In later tijd kwam de staatgodsdienst onder sterke Hoerritische invloed, waartoe ongetwijfeld de persoon van koningin ➝Puduhepa het hare zal hebben bijgedragen. Zij was afkomstig uit een van de belangrijkste cultuscentra van de Hoerritische godin Hepat. Men mag vermoeden dat Hepat door de invloed van deze vorstin gelijkgesteld werd aan de Hettitische hoofdgodin, zoals een gebed van de koningin tot de zonnegodin van Arinnna verraadt. Ook speelde wellicht mede door haar de Hoerritische Isjtar (Sjausjka) een belangrijke rol als persoonlijke godin van koning Hattusili in. Men neigt er voorts toe een gelijkstelling tussen de Hoerritische Tesub, die bij de Hettieten in de 13e eeuw v.C. en later een grote rol speelde, en de stormgod van Hatti te aanvaarden.
De Hettieten vereerden hun goden zowel in de open lucht als in tempels. Bij de tempels was de ingang tot de cella niet in de wand tegenover het godenbeeld, maar in een van de dwarszijden. De godheid werd vaak afgebeeld staande op de rug van een dier. De tempel was het tehuis van de godheid en de priesters waren zijn dienaren. Alleen de priesters mochten de traditionele riten vervullen, waarbij zij een volledige reinheid hadden te betrachten. De koning vervulde bij de uitvoering van de ritus de rol van opperpriester.

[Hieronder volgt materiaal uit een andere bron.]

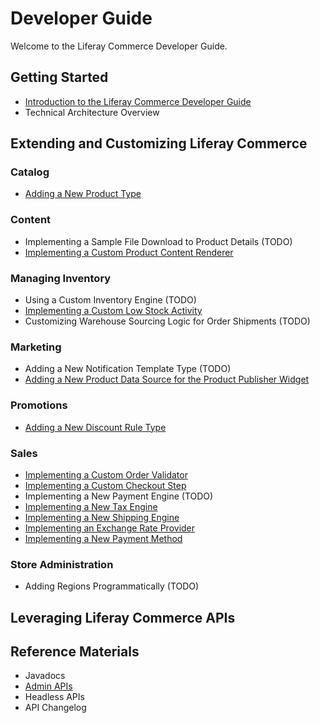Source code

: # Developer Guide

Welcome to the Liferay Commerce Developer Guide.

## Getting Started

* [Introduction to the Liferay Commerce Developer Guide](./introduction/introduction-to-the-liferay-commerce-developer-guide.md)
* Technical Architecture Overview

## Extending and Customizing Liferay Commerce

### Catalog

* [Adding a New Product Type](./tutorial/adding-a-new-product-type.md)

### Content

* Implementing a Sample File Download to Product Details (TODO)
* [Implementing a Custom Product Content Renderer](./tutorial/implementing-a-custom-product-content-renderer.md)

### Managing Inventory

* Using a Custom Inventory Engine (TODO)
* [Implementing a Custom Low Stock Activity](./tutorial/implementing-a-custom-low-stock-activity.md)
* Customizing Warehouse Sourcing Logic for Order Shipments (TODO)

### Marketing

* Adding a New Notification Template Type (TODO)
* [Adding a New Product Data Source for the Product Publisher Widget](./tutorial/adding-a-new-product-data-source-for-the-product-publisher-widget.md)

### Promotions

* [Adding a New Discount Rule Type](./tutorial/adding-a-new-discount-rule-type.md)

### Sales

* [Implementing a Custom Order Validator](./tutorial/implementing-a-custom-order-validator.md)
* [Implementing a Custom Checkout Step](./tutorial/implementing-a-custom-checkout-step.md)
* Implementing a New Payment Engine (TODO)
* [Implementing a New Tax Engine](./tutorial/implementing-a-new-tax-engine.md)
* [Implementing a New Shipping Engine](./tutorial/implementing-a-new-shipping-engine.md)
* [Implementing an Exchange Rate Provider](./tutorial/implementing-an-exchange-rate-provider.md)
* [Implementing a New Payment Method](./tutorial/implementing-a-new-payment-method.md)

### Store Administration

* Adding Regions Programmatically (TODO)

## Leveraging Liferay Commerce APIs

## Reference Materials

* Javadocs
* [Admin APIs](https://app.swaggerhub.com/search?owner=liferayinc&query=%20commerce)
* Headless APIs
* API Changelog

Men offerde landbouwprodukten, maar daarnaast bestond het dieroffer, terwijl mensenoffers in enkele zeldzame gevallen voorgekomen zijn. Het archief van Hattusa bevat een rijke litteratuur van riten, o.m. bij feesten, en bezweringsformules, die er op wijzen dat bij de Hettieten de magie een grote rol heeft gespeeld. De vormen waren veelal ontleend aan de Soemeriërs en Babyloniërs. De Hettieten kenden verschillende soorten orakels.
Over de opvattingen die de Hettieten over het leven na de dood hadden, is betrekkelijk weinig bekend. Opgravingen van 1952 toonden aan dat crematie op vrij grote schaal in de oude hoofdstad toegepast moet zijn. Uit de teksten blijkt, dat de koningen na hun dood onder de goden werden opgenomen, maar uit de herhaald geuite wensen naar een lang leven en de vrees die men koesterde voor de dodengeesten valt op te maken, dat de Hettieten omtrent het leven in het hiernamaals pessimistische voorstellingen hadden.
LITT. E.Laroche, Recherches sur les noms des dieux hittites (1947); E.von Schuler en H.W.Haussig (red.), Wörterbuch der Mythologie i (1965 vlg.); H.G.Güterbock, Hittite mythology (in: Mythologies of the ancient world, 1961); H.G.Güterbock, Religion und Kultus der Hethiter (in: G.Walser, Neuere Hethiterforschung, 1964); H.Otten (in: Bleeker-Widengren, Historia religionum I, 1969).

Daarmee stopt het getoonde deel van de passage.